By Chelsea Thornton (Staff Writer) – Email
Thanks to Students for Sustainability, UFV is about to get a whole lot greener: the group has taken the next natural step in reducing our ecological footprint by introducing several composting bins on campus. SFS teamed up with local gardening company The Answer and compost pick-up company Down-to-Earth to make the program possible; however, the initiative is currently only a pilot project that will run until the end of the Winter 2011 semester.
The initiative has already collected over 426 pounds of compostable materials. The material collected at UFV is processed at The Answer, which is where UFV’s landscaping service gets the mulch and soil used on campus. “It is a circle of sustainability,” explained UFV Sustainability Coordinator Sheena Adams.
Compost bins are located in G Building at the Tim Hortons, in A Building at the Roadrunner Cafe and the Faculty Area, in the kitchen at U-House, and in Baker House. The most well-used bin so far has been the one located by the Tim Hortons, followed closely by the bin located in residence. Bracken Unruh of Down-to-Earth observed “It is apparent that students are collecting in their rooms and then bringing it to the pail in the common room as I find smaller bags inside the big one. It is very promising to see.” Behaviour such as this, combined with the large volume of compost collected so far, points to the potential future success of the program.

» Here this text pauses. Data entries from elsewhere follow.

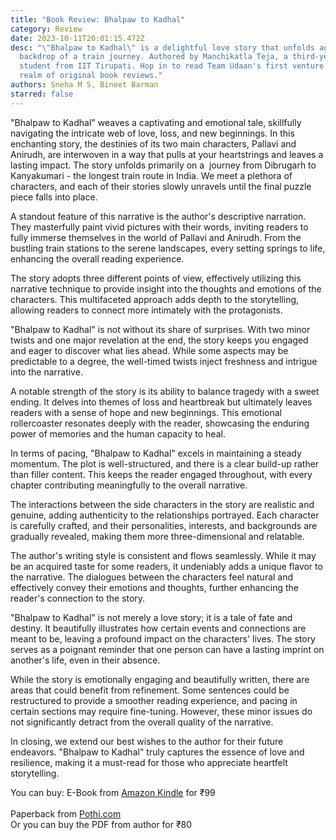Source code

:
 ```yaml
---
title: "Book Review: Bhalpaw to Kadhal"
category: Review
date: 2023-10-11T20:01:15.472Z
desc: "\"Bhalpaw to Kadhal\" is a delightful love story that unfolds against the
  backdrop of a train journey. Authored by Manchikatla Teja, a third-year CSE
  student from IIT Tirupati. Hop in to read Team Udaan's first venture into the
  realm of original book reviews."
authors: Sneha M S, Bineet Barman
starred: false
---
```

<!--StartFragment-->

"Bhalpaw to Kadhal" weaves a captivating and emotional tale, skillfully navigating the intricate web of love, loss, and new beginnings. In this enchanting story, the destinies of its two main characters, Pallavi and Anirudh, are interwoven in a way that pulls at your heartstrings and leaves a lasting impact. The story unfolds primarily on a  journey from Dibrugarh to Kanyakumari - the longest train route in India. We meet a plethora of characters, and each of their stories slowly unravels until the final puzzle piece falls into place. 

A standout feature of this narrative is the author's descriptive narration. They masterfully paint vivid pictures with their words, inviting readers to fully immerse themselves in the world of Pallavi and Anirudh. From the bustling train stations to the serene landscapes, every setting springs to life, enhancing the overall reading experience.

The story adopts three different points of view, effectively utilizing this narrative technique to provide insight into the thoughts and emotions of the characters. This multifaceted approach adds depth to the storytelling, allowing readers to connect more intimately with the protagonists.

"Bhalpaw to Kadhal" is not without its share of surprises. With two minor twists and one major revelation at the end, the story keeps you engaged and eager to discover what lies ahead. While some aspects may be predictable to a degree, the well-timed twists inject freshness and intrigue into the narrative.

A notable strength of the story is its ability to balance tragedy with a sweet ending. It delves into themes of loss and heartbreak but ultimately leaves readers with a sense of hope and new beginnings. This emotional rollercoaster resonates deeply with the reader, showcasing the enduring power of memories and the human capacity to heal.

In terms of pacing, "Bhalpaw to Kadhal" excels in maintaining a steady momentum. The plot is well-structured, and there is a clear build-up rather than filler content. This keeps the reader engaged throughout, with every chapter contributing meaningfully to the overall narrative.

The interactions between the side characters in the story are realistic and genuine, adding authenticity to the relationships portrayed. Each character is carefully crafted, and their personalities, interests, and backgrounds are gradually revealed, making them more three-dimensional and relatable.

The author's writing style is consistent and flows seamlessly. While it may be an acquired taste for some readers, it undeniably adds a unique flavor to the narrative. The dialogues between the characters feel natural and effectively convey their emotions and thoughts, further enhancing the reader's connection to the story.

"Bhalpaw to Kadhal" is not merely a love story; it is a tale of fate and destiny. It beautifully illustrates how certain events and connections are meant to be, leaving a profound impact on the characters' lives. The story serves as a poignant reminder that one person can have a lasting imprint on another's life, even in their absence.

While the story is emotionally engaging and beautifully written, there are areas that could benefit from refinement. Some sentences could be restructured to provide a smoother reading experience, and pacing in certain sections may require fine-tuning. However, these minor issues do not significantly detract from the overall quality of the narrative.

In closing, we extend our best wishes to the author for their future endeavors. "Bhalpaw to Kadhal" truly captures the essence of love and resilience, making it a must-read for those who appreciate heartfelt storytelling.

You can buy:
E-Book from [Amazon Kindle](https://www.amazon.in/BHALPAW-KADHAL-Love-destination-Journey-ebook/dp/B0C5JL5V9L/ref=sr_1_1?keywords=bhalpaw+to+kadhal&sr=8-1) for ₹99       <br>                        
Paperback from [Pothi.com ](https://store.pothi.com/book/vineela-manchikatla-bhalpaw-kadhal/)  <br>Or you can buy the PDF from author for
₹80 

<!--EndFragment-->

Students, staff, and faculty are encouraged to use the composting bins as an alternative to garbage cans for items such as coffee grinds, tea bags, egg shells, fruit and veggie waste, leftover food of any kind, paper coffee cups, paper towel, and paper plates. On the other hand, anything plastic or metal should not be composted, and compost bins to not double as recycling containers. Unruh encouraged anyone with questions to visit the UFV section of www.compostpickup.com, which lists items that can and cannot go in the pails, noting: “I add to it whenever I find something new that shouldn’t be there as I’m sorting.”
Composting is an essential component of waste reduction and key to any sustainability effort. Food waste, when left to end up in a landfill, produces methane gas – a powerful greenhouse gas that is over 20 times more efficient at trapping heat than carbon dioxide. By composting, food and garden waste is diverted out of the waste stream and rapidly-filling landfills, and instead can undergo “natural recycling.” With traditional composting, it once took up to a year to convert compostable materials into usable compost, but with the development of new industrial composting efforts, it is possible to convert large amounts of organic material into soil in as little as a few weeks.
Unruh said: “I keep a running tally of collections that I have done since the beginning of the pilot program. I hope that students will see the tally and know that, collectively, they make a difference even if all they personally contribute is a coffee cup or an apple core.